Мэр свернул пергамент и вернул его моему отцу:
– Понятно…
И все. Помню, как я был ошеломлен тем, что мэр не извинился и не предложил отцу больше денег.
Отец тоже помолчал, потом продолжал:
– Город в вашей юрисдикции, сэр. Однако выступать мы все равно будем. Либо здесь, либо прямо за околицей.
– Зала не дам! – твердо сказал мэр. – Не хочу, чтобы его снова разнесли.
– Да мы можем и прямо тут выступить, – отец указал на рыночную площадь. – Места тут достаточно, и за околицу никому выходить не придется.
Мэр замялся, хотя я просто не верил своим ушам. Мы действительно иногда выступали прямо на площади, потому что в городе не было ни одного достаточно просторного зала. Два из наших фургонов нарочно были устроены так, что раскладывались в сцену. Но за все свои одиннадцать лет я мог бы пересчитать по пальцам случаи, когда бы нас нарочно заставляли играть на площади. Ну а уж за околицей мы еще ни разу не играли!
Однако же от этого нас избавили. Мэр наконец кивнул и жестом подозвал моего отца поближе. Я выскользнул из фургона с другой стороны, подошел поближе и успел расслышать конец фразы:
– Народ-то у нас богобоязненный. Так чтобы ничего вульгарного или там ереси какой. А то с предыдущей труппой, что тут побывала, мы лиха хлебнули сполна: две драки, у людей белье с веревок попропадало, а одна из Брэнстоновых дочек в интересном положении теперь.
Я буквально вышел из себя. Я все ждал, когда же отец с присущей ему язвительностью объяснит этому мэру, в чем разница между простыми бродячими лицедеями и эдема руэ. Мы не воруем. И никогда не допустим, чтобы ситуация настолько вышла из-под контроля, чтобы какие-то пьянчуги разнесли зал, где мы выступаем.
Но отец ничего такого не сказал, только кивнул и вернулся назад к фургону. Он махнул рукой, и Трип вновь принялся жонглировать. Марионетки тоже вынырнули из коробок.
Он обошел фургон и увидел, что я стою, прячась за лошадьми.
– Судя по твоему виду, ты все слышал, – сказал он, криво усмехаясь. – Идем, мой мальчик. Он заслуживает высшей оценки – не за любезность, так хоть за честность. Он просто сказал вслух то, что прочие люди думают про себя. А ты как думал, почему, когда мы расходимся по своим делам в большом городе, я велю людям держаться по двое?
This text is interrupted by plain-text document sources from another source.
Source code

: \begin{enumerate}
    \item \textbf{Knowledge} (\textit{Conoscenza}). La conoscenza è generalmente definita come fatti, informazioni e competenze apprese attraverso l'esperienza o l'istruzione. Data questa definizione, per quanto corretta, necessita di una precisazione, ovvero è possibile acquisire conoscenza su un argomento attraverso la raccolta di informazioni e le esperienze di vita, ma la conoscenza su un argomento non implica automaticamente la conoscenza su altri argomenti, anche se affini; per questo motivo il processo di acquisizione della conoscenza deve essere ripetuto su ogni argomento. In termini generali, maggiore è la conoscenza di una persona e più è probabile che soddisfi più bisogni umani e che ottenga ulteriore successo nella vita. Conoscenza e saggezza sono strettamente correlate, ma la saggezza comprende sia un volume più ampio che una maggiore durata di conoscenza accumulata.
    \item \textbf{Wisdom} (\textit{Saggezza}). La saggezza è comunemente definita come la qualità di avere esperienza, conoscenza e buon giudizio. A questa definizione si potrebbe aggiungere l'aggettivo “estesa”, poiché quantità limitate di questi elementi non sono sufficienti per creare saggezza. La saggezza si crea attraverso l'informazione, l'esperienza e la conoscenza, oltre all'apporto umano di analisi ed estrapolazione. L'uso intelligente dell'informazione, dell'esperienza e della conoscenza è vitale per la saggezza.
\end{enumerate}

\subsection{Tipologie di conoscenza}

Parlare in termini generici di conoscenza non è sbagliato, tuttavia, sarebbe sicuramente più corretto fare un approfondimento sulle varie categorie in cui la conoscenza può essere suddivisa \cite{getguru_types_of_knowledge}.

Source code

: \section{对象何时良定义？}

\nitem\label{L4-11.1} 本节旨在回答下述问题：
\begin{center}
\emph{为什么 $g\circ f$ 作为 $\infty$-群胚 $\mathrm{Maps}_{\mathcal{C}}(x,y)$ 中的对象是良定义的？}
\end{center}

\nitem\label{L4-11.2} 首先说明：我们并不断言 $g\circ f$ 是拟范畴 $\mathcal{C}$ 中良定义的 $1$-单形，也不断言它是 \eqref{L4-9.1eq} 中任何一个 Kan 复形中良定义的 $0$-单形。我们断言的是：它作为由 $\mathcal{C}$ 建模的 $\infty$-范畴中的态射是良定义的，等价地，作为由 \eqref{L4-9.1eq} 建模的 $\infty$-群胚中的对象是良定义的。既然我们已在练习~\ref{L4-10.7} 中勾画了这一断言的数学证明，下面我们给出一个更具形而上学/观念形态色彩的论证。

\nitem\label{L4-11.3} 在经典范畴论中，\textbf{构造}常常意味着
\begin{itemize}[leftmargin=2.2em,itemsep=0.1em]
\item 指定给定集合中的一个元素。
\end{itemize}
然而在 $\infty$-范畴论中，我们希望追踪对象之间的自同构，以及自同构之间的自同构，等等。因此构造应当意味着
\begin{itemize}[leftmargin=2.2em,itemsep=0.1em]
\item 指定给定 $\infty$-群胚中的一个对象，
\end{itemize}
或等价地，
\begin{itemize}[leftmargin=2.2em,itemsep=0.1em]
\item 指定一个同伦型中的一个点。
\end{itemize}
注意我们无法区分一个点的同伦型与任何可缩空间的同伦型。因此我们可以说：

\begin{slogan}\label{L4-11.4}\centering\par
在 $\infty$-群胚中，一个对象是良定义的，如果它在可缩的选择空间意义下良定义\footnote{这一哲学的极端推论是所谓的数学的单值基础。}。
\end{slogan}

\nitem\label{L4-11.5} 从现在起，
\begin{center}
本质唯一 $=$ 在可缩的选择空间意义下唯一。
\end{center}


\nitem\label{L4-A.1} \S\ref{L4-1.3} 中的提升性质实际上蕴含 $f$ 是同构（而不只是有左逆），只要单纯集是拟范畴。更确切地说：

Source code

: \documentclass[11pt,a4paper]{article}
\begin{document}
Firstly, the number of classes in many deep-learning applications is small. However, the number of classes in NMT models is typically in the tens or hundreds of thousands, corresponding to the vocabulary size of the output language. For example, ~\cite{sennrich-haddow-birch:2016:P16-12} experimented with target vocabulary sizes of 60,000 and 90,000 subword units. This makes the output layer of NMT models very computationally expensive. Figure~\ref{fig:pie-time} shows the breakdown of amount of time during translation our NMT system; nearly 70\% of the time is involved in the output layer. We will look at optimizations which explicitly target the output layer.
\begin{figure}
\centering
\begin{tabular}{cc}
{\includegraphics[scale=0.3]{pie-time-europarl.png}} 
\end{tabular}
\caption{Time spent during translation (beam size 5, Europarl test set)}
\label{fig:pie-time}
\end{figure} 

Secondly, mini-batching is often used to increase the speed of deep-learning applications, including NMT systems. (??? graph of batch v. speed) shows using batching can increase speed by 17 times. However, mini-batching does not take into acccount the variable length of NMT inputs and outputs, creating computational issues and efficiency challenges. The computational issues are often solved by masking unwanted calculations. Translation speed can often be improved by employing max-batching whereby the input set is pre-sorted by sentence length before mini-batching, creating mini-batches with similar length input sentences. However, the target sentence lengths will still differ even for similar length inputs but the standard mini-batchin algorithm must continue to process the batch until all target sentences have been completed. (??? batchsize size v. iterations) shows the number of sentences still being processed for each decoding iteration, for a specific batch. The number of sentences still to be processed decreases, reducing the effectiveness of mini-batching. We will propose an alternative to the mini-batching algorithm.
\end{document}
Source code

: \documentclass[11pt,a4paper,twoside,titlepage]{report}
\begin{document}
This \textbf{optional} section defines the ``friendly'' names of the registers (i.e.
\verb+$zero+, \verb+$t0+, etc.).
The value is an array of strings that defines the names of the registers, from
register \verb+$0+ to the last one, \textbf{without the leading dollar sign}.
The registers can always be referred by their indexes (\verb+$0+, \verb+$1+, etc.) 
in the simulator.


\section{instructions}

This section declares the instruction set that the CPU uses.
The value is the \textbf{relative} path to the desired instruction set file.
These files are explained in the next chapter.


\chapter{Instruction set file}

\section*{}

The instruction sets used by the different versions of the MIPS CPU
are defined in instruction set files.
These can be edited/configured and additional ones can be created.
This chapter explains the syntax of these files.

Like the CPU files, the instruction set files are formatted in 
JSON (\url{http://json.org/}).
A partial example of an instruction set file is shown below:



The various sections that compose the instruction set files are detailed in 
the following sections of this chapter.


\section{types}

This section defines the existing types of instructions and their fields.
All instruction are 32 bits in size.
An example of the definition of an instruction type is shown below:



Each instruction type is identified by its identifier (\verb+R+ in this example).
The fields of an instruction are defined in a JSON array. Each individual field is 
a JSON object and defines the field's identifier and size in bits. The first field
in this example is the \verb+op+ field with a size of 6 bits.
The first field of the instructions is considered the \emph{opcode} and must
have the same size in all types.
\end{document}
Я понимал, что это правда. И все равно, мальчишке проглотить такую пилюлю было нелегко.
– Двадцать пенни! – уничтожающе бросил я. – Будто милостыню подал!
Вот что самое трудное в том, чтобы расти одним из эдема руэ. Мы повсюду чужие. Многие видят в нас бродяг и голодранцев, другие считают нас немногим лучше воров, еретиков и шлюх. Когда тебя обвиняют в том, в чем ты невиновен, это нелегко, но еще хуже, когда на тебя смотрят свысока олухи, отродясь не прочитавшие ни единой книги и не бывавшие дальше двадцати миль от места, где родились.
Отец расхохотался и потрепал меня по голове:
– Ты бы лучше пожалел его, мальчик мой! Мы-то завтра уедем своей дорогой, а ему-то до гроба придется жить с самим собой!
– Невежественный пустомеля! – с горечью бросил я.
Отец твердо положил руку мне на плечо, давая понять, что я сказал достаточно.
– Думаю, это оттого, что Атур рядом. Завтра двинемся на юг: там и пастбища зеленее, и народ подобрее, и девушки милее!
Он развернулся в сторону фургона, приложил ладонь к уху и ткнул меня локтем в бок.
– Я все слышу! – пропела матушка из-за стенки. Отец ухмыльнулся и подмигнул мне.
– Ну и что ставить будем? – спросил я у отца. – Ничего вульгарного, имей в виду! Народ-то у них богобоязненный.
Он посмотрел на меня:
– А ты бы что выбрал?
Я крепко задумался.
– Я бы взял что-нибудь из Брайтфилдовского цикла. «Как закалялся путь», что-нибудь вроде этого.